ケインズは株式投資の仕組みを「美人投票」という例え話にして説明した。新聞投票で100枚の写真の中から最も美人だと思う6枚を選んで読者が投票し、その中で「投票者全体の平均的な好みに最も近い者」に賞品を与えるとする。このとき、投票者は最も美しい写真ではなく最も「美しいと思われるであろう」写真を選ぶことになる―――つまり多くが、自分が主観的に美しいと思う写真ではなく他人が美しいと思うであろう要素を備えている写真を、客観的に判断して選択するのだ。
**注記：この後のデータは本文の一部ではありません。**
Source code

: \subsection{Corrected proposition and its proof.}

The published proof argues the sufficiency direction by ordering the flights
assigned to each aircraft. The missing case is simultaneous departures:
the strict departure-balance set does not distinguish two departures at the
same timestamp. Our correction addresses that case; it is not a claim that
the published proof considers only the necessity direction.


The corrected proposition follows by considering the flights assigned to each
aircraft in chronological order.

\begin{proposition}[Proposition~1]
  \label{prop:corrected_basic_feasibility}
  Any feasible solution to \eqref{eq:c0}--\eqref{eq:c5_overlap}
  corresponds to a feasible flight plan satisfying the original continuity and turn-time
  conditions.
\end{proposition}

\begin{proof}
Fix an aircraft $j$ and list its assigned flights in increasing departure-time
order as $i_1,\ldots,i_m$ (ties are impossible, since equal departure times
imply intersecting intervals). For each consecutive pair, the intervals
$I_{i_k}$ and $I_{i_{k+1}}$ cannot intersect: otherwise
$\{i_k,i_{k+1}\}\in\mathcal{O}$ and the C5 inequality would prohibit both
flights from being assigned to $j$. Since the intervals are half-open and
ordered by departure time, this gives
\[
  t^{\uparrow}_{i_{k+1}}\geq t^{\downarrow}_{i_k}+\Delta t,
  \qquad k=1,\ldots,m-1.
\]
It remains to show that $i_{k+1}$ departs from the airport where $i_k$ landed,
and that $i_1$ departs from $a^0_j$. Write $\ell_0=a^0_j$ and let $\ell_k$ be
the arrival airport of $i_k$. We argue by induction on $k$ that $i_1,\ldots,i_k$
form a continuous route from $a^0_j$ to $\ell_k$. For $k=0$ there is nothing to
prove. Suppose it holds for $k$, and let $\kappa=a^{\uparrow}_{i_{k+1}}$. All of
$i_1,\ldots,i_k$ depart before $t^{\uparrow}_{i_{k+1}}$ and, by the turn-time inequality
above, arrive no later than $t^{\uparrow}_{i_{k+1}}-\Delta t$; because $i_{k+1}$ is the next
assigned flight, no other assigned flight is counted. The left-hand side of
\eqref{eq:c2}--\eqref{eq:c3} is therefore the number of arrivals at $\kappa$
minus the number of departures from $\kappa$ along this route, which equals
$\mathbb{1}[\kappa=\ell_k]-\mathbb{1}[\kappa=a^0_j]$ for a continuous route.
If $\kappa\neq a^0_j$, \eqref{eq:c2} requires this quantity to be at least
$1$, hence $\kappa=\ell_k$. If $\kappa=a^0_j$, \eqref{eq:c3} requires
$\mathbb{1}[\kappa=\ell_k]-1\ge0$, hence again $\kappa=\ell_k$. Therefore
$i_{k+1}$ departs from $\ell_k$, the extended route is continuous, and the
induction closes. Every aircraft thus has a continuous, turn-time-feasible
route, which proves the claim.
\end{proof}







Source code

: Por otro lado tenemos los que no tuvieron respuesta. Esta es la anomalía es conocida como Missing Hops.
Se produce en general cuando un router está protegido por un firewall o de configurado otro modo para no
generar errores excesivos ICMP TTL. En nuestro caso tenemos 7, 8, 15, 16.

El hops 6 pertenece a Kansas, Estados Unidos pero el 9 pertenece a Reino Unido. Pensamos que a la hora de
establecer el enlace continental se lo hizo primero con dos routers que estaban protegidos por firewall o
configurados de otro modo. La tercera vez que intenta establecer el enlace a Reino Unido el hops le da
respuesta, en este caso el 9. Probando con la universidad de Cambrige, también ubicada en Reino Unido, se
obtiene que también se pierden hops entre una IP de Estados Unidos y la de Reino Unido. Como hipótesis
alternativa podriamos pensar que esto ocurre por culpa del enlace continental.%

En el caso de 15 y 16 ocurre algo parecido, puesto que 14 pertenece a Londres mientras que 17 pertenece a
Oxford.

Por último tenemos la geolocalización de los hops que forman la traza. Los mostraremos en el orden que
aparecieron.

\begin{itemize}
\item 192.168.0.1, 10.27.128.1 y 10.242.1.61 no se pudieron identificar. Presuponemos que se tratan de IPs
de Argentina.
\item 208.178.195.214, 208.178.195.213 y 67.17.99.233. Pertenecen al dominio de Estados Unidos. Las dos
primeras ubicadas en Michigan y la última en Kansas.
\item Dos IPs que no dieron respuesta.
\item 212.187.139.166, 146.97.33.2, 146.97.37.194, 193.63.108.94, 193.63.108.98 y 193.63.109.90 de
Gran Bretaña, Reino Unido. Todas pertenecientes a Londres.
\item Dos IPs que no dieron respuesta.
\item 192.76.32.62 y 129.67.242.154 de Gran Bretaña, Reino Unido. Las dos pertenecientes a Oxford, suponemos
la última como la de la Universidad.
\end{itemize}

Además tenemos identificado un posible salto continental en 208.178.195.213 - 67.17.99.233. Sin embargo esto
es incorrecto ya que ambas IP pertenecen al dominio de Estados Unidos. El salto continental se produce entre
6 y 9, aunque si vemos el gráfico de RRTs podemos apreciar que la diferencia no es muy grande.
この場合、後者の定義に当てはまっている限り、場合によってはそれぞれが本心では「最も美しくない」と考えている写真でさえ、最多票を獲得することも考えられる。

この美人投票の結果は、投票が求めるところの「個人の正直な主観の集合」ではなく、「それぞれの個人が想定した他者の主観の基準」という一種の予測の集合であり、最多票は「私が/美しいと思う」という主観的真実のただのひとつも保証しない。もっと言えば、その予測は他の投票者がどの写真を美人と思うかの予測ですらなく、「どの写真が美人と思われると(他者によって)予測されるか」という予測であり、「どの写真が美しいのか」という投票がテーマとして持つ不確定な主観性からは遠く離れている。

しかし言い方を変えればこの仕組みは、「私がどの写真を美しいと思っているか」という主観的な明言を避けるのに役立ってくれるだろう。賞品を獲得した「最も平均的な好み」の投票者は「私の好みは平均的だったようです」と言うことによって自分の本当の好みを明かさなくとも、「私の予測は当たったようです」としておけば実際にはどの写真をも「美しい」と思わなくて済む―――主観の手間が省けるのだ。



ジジェクによれば、資本主義は一般に、この関与否認の構造によって支えられる。お金は本質的に価値のない、無意味な代用品だと信じていながらも、私たちは、それがまるで聖なる価値を持つかのように振舞う。そしてさらに、この振る舞いはまさにそれに先行する関与否認に依存している。すなわち、頭の中ではすでにお金に対してアイロニカルな距離を取っているからこそ、私たちはお金を物神崇拝することができるのだ。
(「資本主義リアリズム」p40、M・フィッシャー)


ニールス・ボーアは「神はサイコロを振らない」と言ったアインシュタインに対し、的確な答を返した(「何をすべきかを神に命令するな」)が、彼はまた、物神崇拝的な信仰否認がいかにしてイデオロギー的に機能するかについての完璧な例を提供してくれる。ボーアの家の扉には蹄鉄が付いていた。それを見た訪問者は驚いて、自分は蹄鉄が幸福を呼ぶなどという迷信を信じていないと言った。ボーアはすぐに言い返した。「私だって信じていません。それでも蹄鉄を付けてあるのは、信じていなくいても効力があると聞いたからです」。
(「ラカンはこう読め!」スラヴォイ・ジジェク)



そして前回、資本主義や拝金主義を支える引用部分の「関与否認」の構造について説明した。美人投票で賞品を得るためには写真を本当に美人と思う必要がないように、拝金主義においては金銭を心から「信仰」する必要がない。信仰しなければ作動しない宗教神やその他哲学的信念と違って金銭はまさに「信じなくても(他人の力によって)作動する」という点で勝っていた。金銭は(神と違って)人間に対し、ジジェクが言うように「(心では)軽蔑しながら(行動では)崇拝する」という分裂を許してくれるが、これは「卑屈」の構造そのものと言える。卑屈な人間は心から尊敬しない対象に対してもみ手するが、いっぽう心中では相手を軽蔑しているという前提を守るためプライドはそのまま保存されていて傷つかない。表面上、対象を敬わなければならないという現実が「間違っている」からこそ、その現実をそのままトレースして演技し、自分が本当に思っていることを意味深に隠したまま持ち続けることができる。